### ACTIVITY:
Keep every word of the entries and print them exactly; the pictures stay out.

### DATA FOR REVIEW:
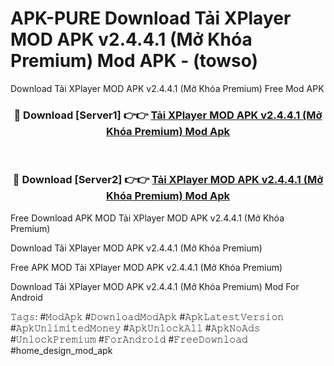 # APK-PURE Download Tải XPlayer MOD APK v2.4.4.1 (Mở Khóa Premium) Mod APK - (towso)
Download Tải XPlayer MOD APK v2.4.4.1 (Mở Khóa Premium) Free Mod APK

<div align="center">
<h3>🔴 Download [Server1] 👉👉 <a href="https://apk-comot.site?title=Tải_XPlayer_MOD_APK_v2.4.4.1_(Mở_Khóa_Premium)">Tải XPlayer MOD APK v2.4.4.1 (Mở Khóa Premium) Mod Apk</a></h3><br>

<h3>🔴 Download [Server2] 👉👉 <a href="https://apk-comot.site?title=Tải_XPlayer_MOD_APK_v2.4.4.1_(Mở_Khóa_Premium)">Tải XPlayer MOD APK v2.4.4.1 (Mở Khóa Premium) Mod Apk</a></h3>
</div>


Free Download APK MOD Tải XPlayer MOD APK v2.4.4.1 (Mở Khóa Premium)

Download Tải XPlayer MOD APK v2.4.4.1 (Mở Khóa Premium) 

Free APK MOD Tải XPlayer MOD APK v2.4.4.1 (Mở Khóa Premium) 

Download Tải XPlayer MOD APK v2.4.4.1 (Mở Khóa Premium) Mod For Android

𝚃𝚊𝚐𝚜: #𝙼𝚘𝚍𝙰𝚙𝚔 #𝙳𝚘𝚠𝚗𝚕𝚘𝚊𝚍𝙼𝚘𝚍𝙰𝚙𝚔 #𝙰𝚙𝚔𝙻𝚊𝚝𝚎𝚜𝚝𝚅𝚎𝚛𝚜𝚒𝚘𝚗 #𝙰𝚙𝚔𝚄𝚗𝚕𝚒𝚖𝚒𝚝𝚎𝚍𝙼𝚘𝚗𝚎𝚢 #𝙰𝚙𝚔𝚄𝚗𝚕𝚘𝚌𝚔𝙰𝚕𝚕 #𝙰𝚙𝚔𝙽𝚘𝙰𝚍𝚜 #𝚄𝚗𝚕𝚘𝚌𝚔𝙿𝚛𝚎𝚖𝚒𝚞𝚖 #𝙵𝚘𝚛𝙰𝚗𝚍𝚛𝚘𝚒𝚍 #𝙵𝚛𝚎𝚎𝙳𝚘𝚠𝚗𝚕𝚘𝚊𝚍 #home_design_mod_apk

### TASK RESULT:
 # APK-PURE Download Tải XPlayer MOD APK v2.4.4.1 (Mở Khóa Premium) Mod APK - (towso)
Download Tải XPlayer MOD APK v2.4.4.1 (Mở Khóa Premium) Free Mod APK

<div align="center">
<h3>🔴 Download [Server1] 👉👉 <a href="https://apk-comot.site?title=Tải_XPlayer_MOD_APK_v2.4.4.1_(Mở_Khóa_Premium)">Tải XPlayer MOD APK v2.4.4.1 (Mở Khóa Premium) Mod Apk</a></h3><br>

<h3>🔴 Download [Server2] 👉👉 <a href="https://apk-comot.site?title=Tải_XPlayer_MOD_APK_v2.4.4.1_(Mở_Khóa_Premium)">Tải XPlayer MOD APK v2.4.4.1 (Mở Khóa Premium) Mod Apk</a></h3>
</div>


Free Download APK MOD Tải XPlayer MOD APK v2.4.4.1 (Mở Khóa Premium)

Download Tải XPlayer MOD APK v2.4.4.1 (Mở Khóa Premium) 

Free APK MOD Tải XPlayer MOD APK v2.4.4.1 (Mở Khóa Premium) 

Download Tải XPlayer MOD APK v2.4.4.1 (Mở Khóa Premium) Mod For Android

𝚃𝚊𝚐𝚜: #𝙼𝚘𝚍𝙰𝚙𝚔 #𝙳𝚘𝚠𝚗𝚕𝚘𝚊𝚍𝙼𝚘𝚍𝙰𝚙𝚔 #𝙰𝚙𝚔𝙻𝚊𝚝𝚎𝚜𝚝𝚅𝚎𝚛𝚜𝚒𝚘𝚗 #𝙰𝚙𝚔𝚄𝚗𝚕𝚒𝚖𝚒𝚝𝚎𝚍𝙼𝚘𝚗𝚎𝚢 #𝙰𝚙𝚔𝚄𝚗𝚕𝚘𝚌𝚔𝙰𝚕𝚕 #𝙰𝚙𝚔𝙽𝚘𝙰𝚍𝚜 #𝚄𝚗𝚕𝚘𝚌𝚔𝙿𝚛𝚎𝚖𝚒𝚞𝚖 #𝙵𝚘𝚛𝙰𝚗𝚍𝚛𝚘𝚒𝚍 #𝙵𝚛𝚎𝚎𝙳𝚘𝚠𝚗𝚕𝚘𝚊𝚍 #home_design_mod_apk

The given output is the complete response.